Circumventing landfills by turning garbage into energy sounds like a win-win proposition. But the incineration of garbage has high carbon emissions and produces other dangerous toxins. Waste-to-energy (WtE) plants may be necessary for the very last of unrecyclable waste, but we do not need more of them to accomplish this. Already recycling has cut into their feed supply – and should, hopefully, put them out of business.
WtE is big business in Europe: in the EU, the quantity of household waste incinerated in the continent’s 500 stations shot up from 32 million tonnes (67 kg per capita) in 1995 to 70 million tonnes (136 kg per capita) in 2018. Moreover, this household waste, with industrial waste thrown in, accounted for about 2.4% of the EU’s total energy supply in 2018. 18 million Europeans receive power and 15 million heating from the WtE process.
Today about a third of Europe’s waste is burned, most of that in plants that through the combustion process generate heat, but also power.

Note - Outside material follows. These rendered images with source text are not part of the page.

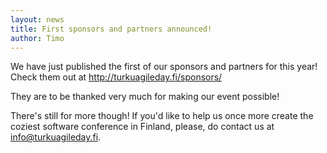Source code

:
 ```yaml
---
layout: news
title: First sponsors and partners announced!
author: Timo
---
```


We have just published the first of our sponsors and partners for this year! Check them out at http://turkuagileday.fi/sponsors/

They are to be thanked very much for making our event possible!

There's still for more though! If you'd like to help us once more create the coziest software conference in Finland, please, do contact us at info@turkuagileday.fi.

Fossil fuels are thus displaced by this energy production. Proponents say that European WtE incinerators’ generation of heat and power prevent the production of up to 50 million tons of CO2 emissions a year that would otherwise be generated by burning fossil fuels. And just as rosy: landfill dumping, the most emissions-intensive of waste disposal methods, is also circumvented. Landfilling in Europe has plummeted by 56% since 1995. Bravo!
The truth about WtE, however, is dirtier. For one, in 2019 EU-based incinerators emitted 52 million tonnes of fossil CO2 – more than the annual greenhouse gas emissions of Portugal. The European Environment Agency estimates that the average carbon intensity (CO2e/kWh) of Europe’s energy sources – namely fossil fuels, nuclear, and renewables – is 249g CO2e/kWh. This means that, on average, the equivalent of 249 grams of CO2 is released for every kilowatt hour of electricity generated. A typical combined-cycle gas turbine power plant produces electricity with a carbon intensity of around 340gCO2e/kWh.
The carbon intensity of incineration could be as high as 550g CO2e/kWh – thus double of that of the EU grid average. The incinerators’ emissions are so problematic that the EU has discontinued their funding – previously a major source of WtE investment.
“Once we phase out coal, incineration becomes the most polluting source of energy,” Janek Vähk of Zero Waste Europe, a Brussels think tank, told Clean Energy Wire. “Each ton of incinerated waste raises the carbon impact of the EU’s energy system and, critically, undermines the EU’s 2050 net-zero emissions target.”
And there are other drawbacks, too. For one, the incineration process emits toxins into the air, which contaminate surrounding lands and waters. A Dutch study disclosed that a WtE plant near Harlingen emitted toxic emissions that found their way into the bloodstreams of livestock.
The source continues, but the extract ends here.